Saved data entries
____________________

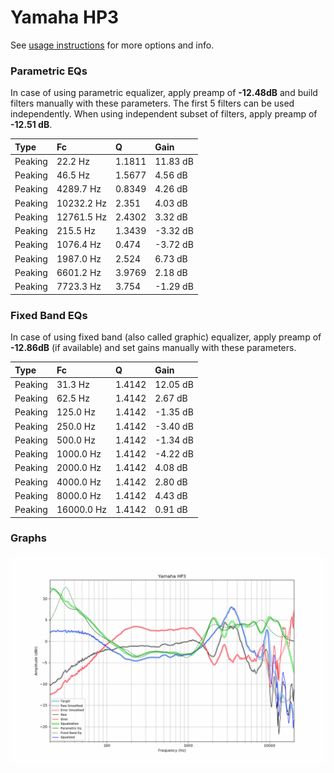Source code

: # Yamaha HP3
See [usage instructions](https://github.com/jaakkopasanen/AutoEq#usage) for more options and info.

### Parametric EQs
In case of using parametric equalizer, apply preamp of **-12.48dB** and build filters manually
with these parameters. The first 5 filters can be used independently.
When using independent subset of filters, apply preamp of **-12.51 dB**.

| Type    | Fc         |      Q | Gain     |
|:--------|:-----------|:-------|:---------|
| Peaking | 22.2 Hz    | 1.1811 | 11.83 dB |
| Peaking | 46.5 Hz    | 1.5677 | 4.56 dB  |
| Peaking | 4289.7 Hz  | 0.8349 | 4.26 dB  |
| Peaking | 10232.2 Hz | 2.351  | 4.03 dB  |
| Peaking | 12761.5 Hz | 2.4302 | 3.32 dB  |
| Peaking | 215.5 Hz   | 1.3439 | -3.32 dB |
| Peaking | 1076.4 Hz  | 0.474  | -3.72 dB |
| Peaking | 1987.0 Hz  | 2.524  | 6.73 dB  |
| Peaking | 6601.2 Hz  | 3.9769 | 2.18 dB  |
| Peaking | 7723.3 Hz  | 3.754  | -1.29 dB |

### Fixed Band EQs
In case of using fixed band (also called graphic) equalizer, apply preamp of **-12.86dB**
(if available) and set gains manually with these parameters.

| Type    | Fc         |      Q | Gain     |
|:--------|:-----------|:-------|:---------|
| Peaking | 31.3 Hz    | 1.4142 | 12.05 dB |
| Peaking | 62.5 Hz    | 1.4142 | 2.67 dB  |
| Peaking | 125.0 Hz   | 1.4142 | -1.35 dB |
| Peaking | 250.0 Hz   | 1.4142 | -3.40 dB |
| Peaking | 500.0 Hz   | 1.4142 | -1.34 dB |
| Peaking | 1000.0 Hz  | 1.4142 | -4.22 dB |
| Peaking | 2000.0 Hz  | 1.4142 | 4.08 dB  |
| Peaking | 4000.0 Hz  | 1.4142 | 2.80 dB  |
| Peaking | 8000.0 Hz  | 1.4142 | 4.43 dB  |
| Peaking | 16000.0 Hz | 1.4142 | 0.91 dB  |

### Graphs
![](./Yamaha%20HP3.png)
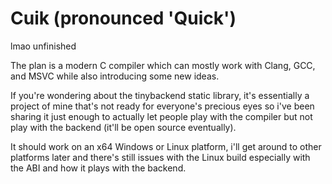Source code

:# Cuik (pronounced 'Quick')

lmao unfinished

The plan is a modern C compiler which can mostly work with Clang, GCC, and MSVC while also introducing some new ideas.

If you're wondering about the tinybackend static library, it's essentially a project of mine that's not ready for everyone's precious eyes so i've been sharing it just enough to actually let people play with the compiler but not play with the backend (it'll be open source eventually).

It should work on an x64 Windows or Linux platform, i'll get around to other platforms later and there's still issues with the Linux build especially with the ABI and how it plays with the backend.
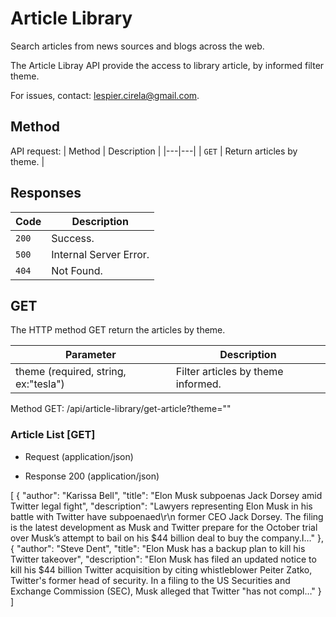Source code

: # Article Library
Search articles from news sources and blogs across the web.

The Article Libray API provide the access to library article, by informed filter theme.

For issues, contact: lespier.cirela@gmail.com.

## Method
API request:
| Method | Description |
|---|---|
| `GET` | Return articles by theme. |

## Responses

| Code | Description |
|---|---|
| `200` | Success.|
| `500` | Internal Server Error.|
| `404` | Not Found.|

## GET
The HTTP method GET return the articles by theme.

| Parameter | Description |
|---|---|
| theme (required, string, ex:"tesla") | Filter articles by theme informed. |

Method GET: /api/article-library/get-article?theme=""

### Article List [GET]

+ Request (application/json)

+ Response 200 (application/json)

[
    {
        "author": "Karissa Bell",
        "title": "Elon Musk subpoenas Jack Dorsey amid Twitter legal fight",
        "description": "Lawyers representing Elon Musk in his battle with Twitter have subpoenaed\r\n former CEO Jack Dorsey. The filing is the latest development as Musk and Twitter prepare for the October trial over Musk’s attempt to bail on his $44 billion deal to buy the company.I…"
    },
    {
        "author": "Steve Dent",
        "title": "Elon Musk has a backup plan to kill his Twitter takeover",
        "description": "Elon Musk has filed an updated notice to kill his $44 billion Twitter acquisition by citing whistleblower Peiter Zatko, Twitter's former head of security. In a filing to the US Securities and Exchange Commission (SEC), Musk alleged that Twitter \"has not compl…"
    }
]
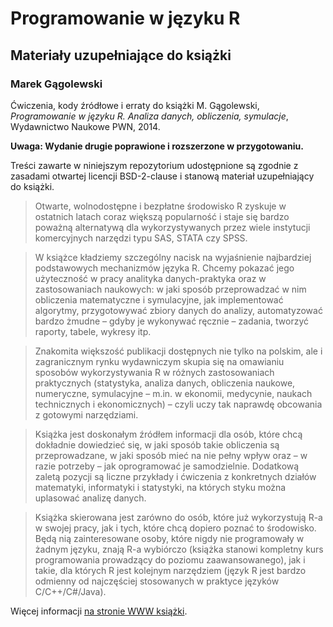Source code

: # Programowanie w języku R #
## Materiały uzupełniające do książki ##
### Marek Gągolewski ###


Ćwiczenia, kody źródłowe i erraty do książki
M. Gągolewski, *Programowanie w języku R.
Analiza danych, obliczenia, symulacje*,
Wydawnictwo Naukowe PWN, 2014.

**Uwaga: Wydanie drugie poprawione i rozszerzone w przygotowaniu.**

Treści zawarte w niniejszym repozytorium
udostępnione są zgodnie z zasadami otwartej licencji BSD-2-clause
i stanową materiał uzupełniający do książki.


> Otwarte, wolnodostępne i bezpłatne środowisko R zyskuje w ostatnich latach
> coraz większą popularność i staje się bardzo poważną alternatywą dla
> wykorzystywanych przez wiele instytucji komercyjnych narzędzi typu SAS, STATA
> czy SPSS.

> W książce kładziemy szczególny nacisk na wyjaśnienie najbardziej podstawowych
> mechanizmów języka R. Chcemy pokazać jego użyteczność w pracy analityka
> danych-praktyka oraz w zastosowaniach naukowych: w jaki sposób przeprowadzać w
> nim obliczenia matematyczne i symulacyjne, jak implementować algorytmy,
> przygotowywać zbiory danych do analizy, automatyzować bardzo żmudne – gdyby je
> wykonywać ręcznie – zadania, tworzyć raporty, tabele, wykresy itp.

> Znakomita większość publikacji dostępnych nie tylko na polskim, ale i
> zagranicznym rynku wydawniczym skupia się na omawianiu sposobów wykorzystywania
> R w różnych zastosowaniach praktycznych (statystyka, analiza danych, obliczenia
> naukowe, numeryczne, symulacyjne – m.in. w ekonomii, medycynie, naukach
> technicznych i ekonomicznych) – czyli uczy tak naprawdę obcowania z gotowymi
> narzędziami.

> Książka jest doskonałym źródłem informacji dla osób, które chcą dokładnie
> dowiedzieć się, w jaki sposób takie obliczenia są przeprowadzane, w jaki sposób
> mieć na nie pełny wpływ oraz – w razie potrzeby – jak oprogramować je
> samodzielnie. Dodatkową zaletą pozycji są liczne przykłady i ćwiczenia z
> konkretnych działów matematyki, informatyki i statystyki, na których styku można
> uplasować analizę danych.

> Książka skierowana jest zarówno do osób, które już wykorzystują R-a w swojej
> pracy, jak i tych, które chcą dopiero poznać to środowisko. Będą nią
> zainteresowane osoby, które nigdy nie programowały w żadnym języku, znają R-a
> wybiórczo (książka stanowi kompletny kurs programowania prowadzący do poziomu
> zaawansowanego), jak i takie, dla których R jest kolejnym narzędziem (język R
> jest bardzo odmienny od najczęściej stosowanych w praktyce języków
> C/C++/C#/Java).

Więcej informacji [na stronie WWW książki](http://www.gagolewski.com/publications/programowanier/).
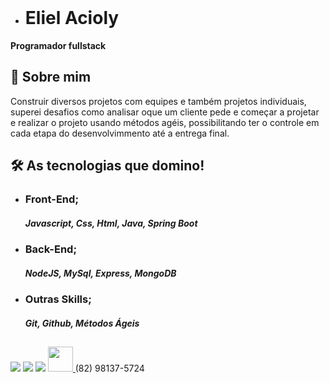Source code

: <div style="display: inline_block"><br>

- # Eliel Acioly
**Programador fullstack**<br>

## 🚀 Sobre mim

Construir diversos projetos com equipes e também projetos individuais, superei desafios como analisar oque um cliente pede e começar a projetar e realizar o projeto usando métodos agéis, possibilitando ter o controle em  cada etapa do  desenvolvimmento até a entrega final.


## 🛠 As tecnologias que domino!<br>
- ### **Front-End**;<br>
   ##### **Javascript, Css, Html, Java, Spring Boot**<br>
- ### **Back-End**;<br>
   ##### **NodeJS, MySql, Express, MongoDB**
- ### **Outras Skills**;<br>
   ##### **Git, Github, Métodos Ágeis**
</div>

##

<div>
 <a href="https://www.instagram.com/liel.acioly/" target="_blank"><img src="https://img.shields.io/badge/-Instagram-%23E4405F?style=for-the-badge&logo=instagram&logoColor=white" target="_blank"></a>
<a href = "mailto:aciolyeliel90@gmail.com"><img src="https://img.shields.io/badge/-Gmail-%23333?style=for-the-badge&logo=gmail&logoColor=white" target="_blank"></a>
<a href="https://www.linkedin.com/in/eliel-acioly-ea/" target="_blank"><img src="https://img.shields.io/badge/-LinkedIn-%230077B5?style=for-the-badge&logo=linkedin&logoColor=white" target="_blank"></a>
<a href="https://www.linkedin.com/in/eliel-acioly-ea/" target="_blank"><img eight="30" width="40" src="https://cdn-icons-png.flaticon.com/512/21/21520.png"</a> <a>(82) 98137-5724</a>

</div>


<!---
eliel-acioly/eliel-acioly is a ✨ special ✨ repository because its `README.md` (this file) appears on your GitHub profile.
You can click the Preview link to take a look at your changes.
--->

____________________

__Problem requirements__: In the entries above, tally the lines containing the word "Twitter" and return only the tally.

__Answer to the exercise__: 4